私の生活、それは、決して順調ではなかった。短い短い期間ではあるけれど。
楽譜で云ったら、ところどころ、長調になったり、短調になったり、シャープがついたり、フラットがついたり、又、ナチュラルにもなったりした。
私の生活は感情生活だった。私は多く夢を見た。自分の生活、それを音楽の様にしたかった。美しいメロディーを、自分自身の生活に描いて行こうとした。然し、その夢は、いつもいつも破壊されて来た。感情生活は、時々危険な事もあった。口では、現実家だとか、理性に富んでるんだとか云ったが、実の私は非常に、ロマンチストでもあり、アイディアリストであった。
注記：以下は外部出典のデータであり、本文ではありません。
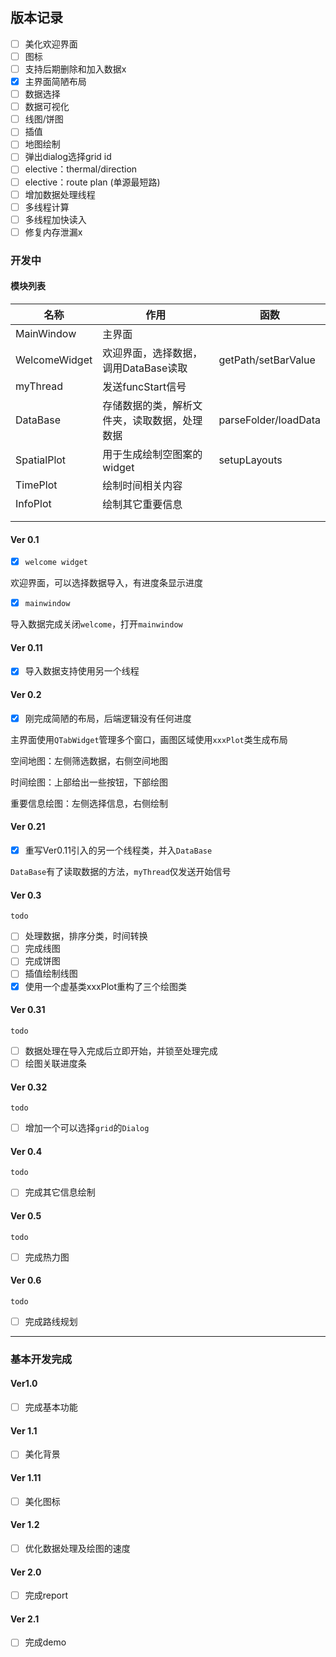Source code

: ## 版本记录

- [ ] 美化欢迎界面
- [ ] 图标
- [ ] 支持后期删除和加入数据x
- [x] 主界面简陋布局
- [ ] 数据选择
- [ ] 数据可视化
- [ ] 线图/饼图
- [ ] 插值
- [ ] 地图绘制
- [ ] 弹出dialog选择grid id
- [ ] elective：thermal/direction
- [ ] elective：route plan (单源最短路)
- [ ] 增加数据处理线程
- [ ] 多线程计算
- [ ] 多线程加快读入
- [ ] 修复内存泄漏x

### 开发中

#### 模块列表

| 名称          | 作用                                         | 函数                 |
| ------------- | -------------------------------------------- | -------------------- |
| MainWindow    | 主界面                                       |                      |
| WelcomeWidget | 欢迎界面，选择数据，调用DataBase读取         | getPath/setBarValue  |
| myThread      | 发送funcStart信号                            |                      |
| DataBase      | 存储数据的类，解析文件夹，读取数据，处理数据 | parseFolder/loadData |
| SpatialPlot   | 用于生成绘制空图案的widget                   | setupLayouts         |
| TimePlot      | 绘制时间相关内容                             |                      |
| InfoPlot      | 绘制其它重要信息                             |                      |
|               |                                              |                      |
|               |                                              |                      |

#### Ver 0.1

- [x] `welcome widget`

欢迎界面，可以选择数据导入，有进度条显示进度

- [x] `mainwindow`

导入数据完成关闭`welcome`，打开`mainwindow`

#### Ver 0.11

- [x] 导入数据支持使用另一个线程

#### Ver 0.2

- [x] 刚完成简陋的布局，后端逻辑没有任何进度

主界面使用`QTabWidget`管理多个窗口，画图区域使用`xxxPlot`类生成布局

空间地图：左侧筛选数据，右侧空间地图

时间绘图：上部给出一些按钮，下部绘图

重要信息绘图：左侧选择信息，右侧绘制

#### Ver 0.21

- [x] 重写Ver0.11引入的另一个线程类，并入`DataBase`

`DataBase`有了读取数据的方法，`myThread`仅发送开始信号

#### Ver 0.3

`todo`

- [ ] 处理数据，排序分类，时间转换
- [ ] 完成线图
- [ ] 完成饼图
- [ ] 插值绘制线图
- [x] 使用一个虚基类xxxPlot重构了三个绘图类

#### Ver 0.31

`todo`

- [ ] 数据处理在导入完成后立即开始，并锁至处理完成
- [ ] 绘图关联进度条

#### Ver 0.32

`todo`

- [ ] 增加一个可以选择`grid`的`Dialog`

#### Ver 0.4

`todo`

- [ ] 完成其它信息绘制

#### Ver 0.5

`todo`

- [ ] 完成热力图

#### Ver 0.6

`todo`

- [ ] 完成路线规划











---

### 基本开发完成

#### Ver1.0

- [ ] 完成基本功能

#### Ver 1.1

- [ ] 美化背景

#### Ver 1.11

- [ ] 美化图标

#### Ver 1.2

- [ ] 优化数据处理及绘图的速度

#### Ver 2.0

- [ ] 完成report

#### Ver 2.1

- [ ] 完成demo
多くの人を愛した反面、多くの人を嫌った。すべて、物事を考える時、行う時、極端的であった。乱暴であった。その事が、如何に、近辺を荒した事か、私はタイレントだった可も知れない。
[久坂葉子、『エッセンス・オブ・久坂葉子』より]

自分の生活を音楽のようにしたかった、という気持ちには私にも通じるところあり、美しいメロディーに似た夢を描いているところも似ているかもしれないです。そんな似ているところやあやうさも含めて久坂さんに惹かれているのかもしれません。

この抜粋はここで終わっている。